Stored data entries
◆ ◆ ◆
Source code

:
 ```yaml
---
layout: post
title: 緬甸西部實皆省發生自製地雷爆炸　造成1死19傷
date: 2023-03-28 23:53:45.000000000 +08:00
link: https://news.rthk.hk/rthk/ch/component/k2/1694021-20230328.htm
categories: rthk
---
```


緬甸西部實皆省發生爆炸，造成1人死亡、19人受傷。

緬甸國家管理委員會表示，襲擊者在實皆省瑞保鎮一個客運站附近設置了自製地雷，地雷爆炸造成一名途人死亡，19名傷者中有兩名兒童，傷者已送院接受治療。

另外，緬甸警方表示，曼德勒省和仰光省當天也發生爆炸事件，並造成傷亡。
◆ ◆ ◆
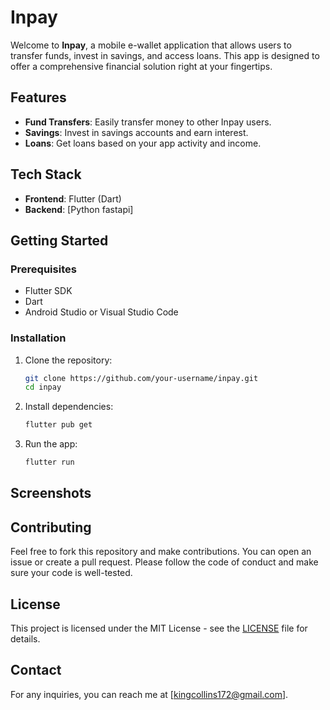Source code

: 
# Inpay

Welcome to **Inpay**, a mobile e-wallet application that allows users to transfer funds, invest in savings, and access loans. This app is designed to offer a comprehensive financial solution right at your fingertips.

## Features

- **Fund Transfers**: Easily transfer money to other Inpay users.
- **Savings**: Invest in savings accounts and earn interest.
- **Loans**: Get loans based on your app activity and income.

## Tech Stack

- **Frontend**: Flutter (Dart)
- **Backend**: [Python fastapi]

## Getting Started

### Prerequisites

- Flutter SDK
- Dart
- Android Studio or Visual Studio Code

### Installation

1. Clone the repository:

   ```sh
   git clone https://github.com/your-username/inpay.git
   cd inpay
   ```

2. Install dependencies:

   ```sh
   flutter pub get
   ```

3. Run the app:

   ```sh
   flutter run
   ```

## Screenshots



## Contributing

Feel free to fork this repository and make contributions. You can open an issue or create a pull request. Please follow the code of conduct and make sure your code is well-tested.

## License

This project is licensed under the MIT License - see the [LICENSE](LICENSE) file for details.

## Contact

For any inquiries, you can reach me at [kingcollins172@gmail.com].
◆ ◆ ◆
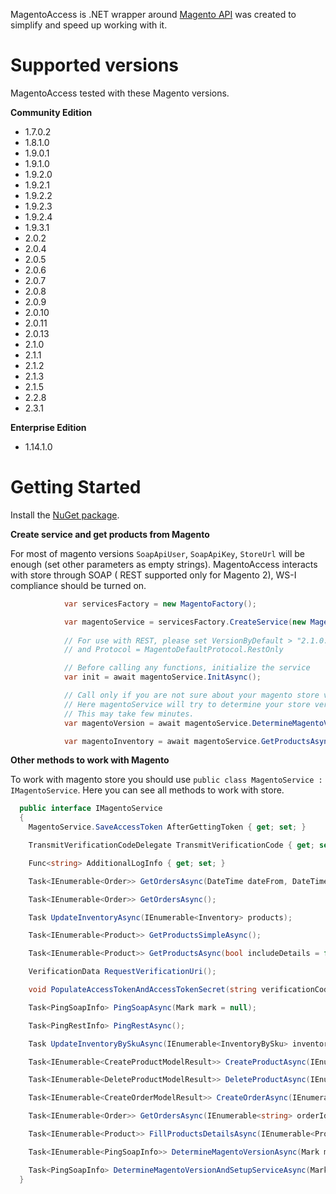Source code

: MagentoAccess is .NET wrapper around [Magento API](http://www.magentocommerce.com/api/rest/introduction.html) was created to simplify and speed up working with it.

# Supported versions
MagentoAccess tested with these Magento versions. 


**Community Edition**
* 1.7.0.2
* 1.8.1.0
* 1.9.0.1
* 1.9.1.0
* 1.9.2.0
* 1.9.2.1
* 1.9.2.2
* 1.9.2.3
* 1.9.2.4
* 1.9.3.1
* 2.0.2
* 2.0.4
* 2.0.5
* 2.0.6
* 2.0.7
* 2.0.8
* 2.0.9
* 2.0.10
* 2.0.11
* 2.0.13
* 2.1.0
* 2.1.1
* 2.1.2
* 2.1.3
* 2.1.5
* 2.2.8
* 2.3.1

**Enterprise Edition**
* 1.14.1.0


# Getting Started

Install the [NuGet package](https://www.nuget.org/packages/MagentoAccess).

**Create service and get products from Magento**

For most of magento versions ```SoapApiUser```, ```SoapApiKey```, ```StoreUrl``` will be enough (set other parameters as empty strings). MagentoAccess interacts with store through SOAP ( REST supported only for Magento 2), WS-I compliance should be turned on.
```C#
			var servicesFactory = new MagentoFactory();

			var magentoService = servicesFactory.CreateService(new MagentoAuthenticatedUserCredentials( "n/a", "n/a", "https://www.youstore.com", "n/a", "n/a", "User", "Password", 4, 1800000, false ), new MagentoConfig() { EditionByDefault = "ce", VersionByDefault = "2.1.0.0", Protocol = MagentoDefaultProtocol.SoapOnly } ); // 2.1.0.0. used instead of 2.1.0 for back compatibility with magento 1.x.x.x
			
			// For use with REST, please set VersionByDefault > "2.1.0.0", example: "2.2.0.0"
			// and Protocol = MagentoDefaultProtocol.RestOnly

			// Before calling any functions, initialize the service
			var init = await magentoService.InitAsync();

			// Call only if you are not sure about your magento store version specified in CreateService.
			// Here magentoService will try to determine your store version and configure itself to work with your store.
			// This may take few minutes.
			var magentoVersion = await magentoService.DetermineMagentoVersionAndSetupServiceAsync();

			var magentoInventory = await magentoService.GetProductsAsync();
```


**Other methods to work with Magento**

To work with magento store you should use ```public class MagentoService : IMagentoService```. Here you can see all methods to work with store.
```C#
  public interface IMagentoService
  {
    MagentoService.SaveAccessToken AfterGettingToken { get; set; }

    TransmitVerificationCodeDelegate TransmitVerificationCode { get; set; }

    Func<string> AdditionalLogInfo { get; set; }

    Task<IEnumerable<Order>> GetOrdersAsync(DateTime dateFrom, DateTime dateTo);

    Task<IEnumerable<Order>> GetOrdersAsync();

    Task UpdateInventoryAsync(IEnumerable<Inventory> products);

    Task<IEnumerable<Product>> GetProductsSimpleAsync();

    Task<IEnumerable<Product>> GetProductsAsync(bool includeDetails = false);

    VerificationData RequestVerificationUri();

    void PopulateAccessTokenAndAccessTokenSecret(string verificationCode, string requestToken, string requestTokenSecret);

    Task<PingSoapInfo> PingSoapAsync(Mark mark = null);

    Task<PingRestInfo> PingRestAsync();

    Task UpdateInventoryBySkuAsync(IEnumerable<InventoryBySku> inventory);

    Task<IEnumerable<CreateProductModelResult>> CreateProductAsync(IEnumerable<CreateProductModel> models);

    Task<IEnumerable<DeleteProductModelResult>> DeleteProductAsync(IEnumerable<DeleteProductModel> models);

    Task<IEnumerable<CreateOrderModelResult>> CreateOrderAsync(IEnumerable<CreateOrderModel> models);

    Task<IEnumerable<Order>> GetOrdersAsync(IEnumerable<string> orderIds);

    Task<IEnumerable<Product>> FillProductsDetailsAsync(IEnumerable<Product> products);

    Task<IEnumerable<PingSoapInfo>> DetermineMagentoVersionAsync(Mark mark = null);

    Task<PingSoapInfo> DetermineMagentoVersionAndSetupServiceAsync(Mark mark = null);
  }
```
◆ ◆ ◆
PROBLEM STATEMENT => Show each line of the records above containing "false".

RESULT OF THIS EXERCISE =>
			var magentoService = servicesFactory.CreateService(new MagentoAuthenticatedUserCredentials( "n/a", "n/a", "https://www.youstore.com", "n/a", "n/a", "User", "Password", 4, 1800000, false ), new MagentoConfig() { EditionByDefault = "ce", VersionByDefault = "2.1.0.0", Protocol = MagentoDefaultProtocol.SoapOnly } ); // 2.1.0.0. used instead of 2.1.0 for back compatibility with magento 1.x.x.x
    Task<IEnumerable<Product>> GetProductsAsync(bool includeDetails = false);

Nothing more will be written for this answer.